My 13 y/o SS lives with his BM, and is scheduled to have visitation with us every other weekend. Lately, he's resisting since he'd rather hang out with his friends on Friday nights, so we end up seeing him only about 1x a month. My DH is taking this pretty hard. I can understand that, as I even feel sad when he doesn't come over. We've discussed it with a therapist, and done research, all of which say "don't force it, it will only cause resentments". Which I believe to be true. I have another SS who is 14 and lives full time with us, who is the total opposite. He loves to be with us, and puts family first almost always. Of course, no 2 children are alike!

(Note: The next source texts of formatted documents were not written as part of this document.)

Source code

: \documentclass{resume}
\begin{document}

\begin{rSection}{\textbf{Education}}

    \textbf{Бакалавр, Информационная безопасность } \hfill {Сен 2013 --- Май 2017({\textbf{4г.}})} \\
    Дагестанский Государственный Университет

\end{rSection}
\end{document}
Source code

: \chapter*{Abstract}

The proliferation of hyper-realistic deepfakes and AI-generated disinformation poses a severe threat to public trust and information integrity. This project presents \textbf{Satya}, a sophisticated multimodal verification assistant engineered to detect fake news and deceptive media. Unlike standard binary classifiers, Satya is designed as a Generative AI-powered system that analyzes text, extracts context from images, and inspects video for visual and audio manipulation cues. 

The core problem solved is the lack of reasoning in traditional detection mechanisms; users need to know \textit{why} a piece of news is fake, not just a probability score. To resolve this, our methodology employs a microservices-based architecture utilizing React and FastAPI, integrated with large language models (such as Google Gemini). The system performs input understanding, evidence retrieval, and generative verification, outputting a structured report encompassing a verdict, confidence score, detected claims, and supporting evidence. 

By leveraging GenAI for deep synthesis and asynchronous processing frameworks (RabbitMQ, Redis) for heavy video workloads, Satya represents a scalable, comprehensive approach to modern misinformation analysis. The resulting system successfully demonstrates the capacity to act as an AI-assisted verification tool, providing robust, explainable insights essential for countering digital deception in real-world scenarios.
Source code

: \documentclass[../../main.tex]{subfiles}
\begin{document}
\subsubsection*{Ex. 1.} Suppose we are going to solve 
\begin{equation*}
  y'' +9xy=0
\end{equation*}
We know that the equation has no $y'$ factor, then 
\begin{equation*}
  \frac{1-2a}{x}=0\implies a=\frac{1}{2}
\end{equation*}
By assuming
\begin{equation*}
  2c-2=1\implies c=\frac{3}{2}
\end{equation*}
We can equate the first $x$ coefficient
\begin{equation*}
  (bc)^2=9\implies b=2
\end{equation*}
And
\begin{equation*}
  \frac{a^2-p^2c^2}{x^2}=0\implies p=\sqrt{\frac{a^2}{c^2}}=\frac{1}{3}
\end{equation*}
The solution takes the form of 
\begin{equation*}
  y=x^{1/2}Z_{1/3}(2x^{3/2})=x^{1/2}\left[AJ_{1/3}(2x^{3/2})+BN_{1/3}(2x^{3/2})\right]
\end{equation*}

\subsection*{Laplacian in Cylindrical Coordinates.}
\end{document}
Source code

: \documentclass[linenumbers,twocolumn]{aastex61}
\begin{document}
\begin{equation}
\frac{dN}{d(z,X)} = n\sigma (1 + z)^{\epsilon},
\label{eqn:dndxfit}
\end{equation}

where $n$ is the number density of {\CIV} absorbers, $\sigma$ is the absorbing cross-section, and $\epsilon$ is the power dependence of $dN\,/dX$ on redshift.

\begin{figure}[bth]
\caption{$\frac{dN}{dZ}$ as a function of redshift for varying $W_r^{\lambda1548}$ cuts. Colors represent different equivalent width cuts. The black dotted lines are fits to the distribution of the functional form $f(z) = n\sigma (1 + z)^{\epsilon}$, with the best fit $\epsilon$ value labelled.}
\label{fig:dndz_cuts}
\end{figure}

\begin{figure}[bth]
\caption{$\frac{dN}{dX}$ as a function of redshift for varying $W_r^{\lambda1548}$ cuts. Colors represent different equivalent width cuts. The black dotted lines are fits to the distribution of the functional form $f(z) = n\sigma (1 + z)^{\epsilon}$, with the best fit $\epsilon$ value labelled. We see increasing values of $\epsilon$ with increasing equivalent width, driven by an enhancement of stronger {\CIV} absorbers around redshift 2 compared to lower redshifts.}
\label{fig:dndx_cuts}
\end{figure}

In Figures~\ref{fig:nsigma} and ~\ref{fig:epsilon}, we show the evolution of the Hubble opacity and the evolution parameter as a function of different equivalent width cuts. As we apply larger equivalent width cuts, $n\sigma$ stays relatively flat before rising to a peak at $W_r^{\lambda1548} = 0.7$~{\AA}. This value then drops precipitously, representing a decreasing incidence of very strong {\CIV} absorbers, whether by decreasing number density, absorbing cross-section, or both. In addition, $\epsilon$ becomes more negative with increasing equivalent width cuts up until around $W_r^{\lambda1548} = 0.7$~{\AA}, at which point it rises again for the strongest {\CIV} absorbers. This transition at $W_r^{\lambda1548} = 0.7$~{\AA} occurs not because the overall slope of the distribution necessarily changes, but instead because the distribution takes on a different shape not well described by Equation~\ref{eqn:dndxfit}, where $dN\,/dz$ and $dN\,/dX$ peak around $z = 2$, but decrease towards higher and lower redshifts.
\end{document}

What my SS has been doing is this:

He'll call on Thursday night or Friday afternoon and tell DH that he's not coming over, that he's going out with his friends. Then, he'll call (or mostly, have his mother call-he hates to have to deal with anything) later on and say that he'll come over on Saturday instead. He lives 1 hr East of us. We have to drive 30 minutes East to pick him up.

He plays sports, and also ends up having games on a lot of the weekends too, which also throws a wrench into things. We end up having to plan things around him quite often.

This weekend, we had made plans to go about 1.5 hrs North for a family event. DH spoke to him yesterday and he told DH that he didn't want to go. DH said this time, no choice, this is a family outing and you do this for your family, not me. It's about someone else, not you. He called DH this afternoon, and said that he wasn't coming tonight, he was going out with friends. Then, had his mother call back and leave a message that he'll meet us in the AM to go North. Logistically, it's a nightmare. We would have to drive 45 mins out of our way to get him and then go North from there. So, DH is very upset at this point. I tried to calm him down, but he's just very hurt, and disgusted that his son is being so selfish.

On one hand, if he doesn't want to come, then we can just let it go, but on the other, since other family members are involved and would be hurt if he didn't go this weekend, we're upset that he'd be so thoughtless.

This is a fairly delicate situation, and my SS is not a good communicator of his feelings. He stuffs things in and clams up. That's also of great concern to us. If we accomodate him and pick him up in the AM are we sending the wrong message that if you're a brat, you get your way? Or, should we just go without him, and hope that he realizes that the earth doesn't rotate around him? What is the right thing to do?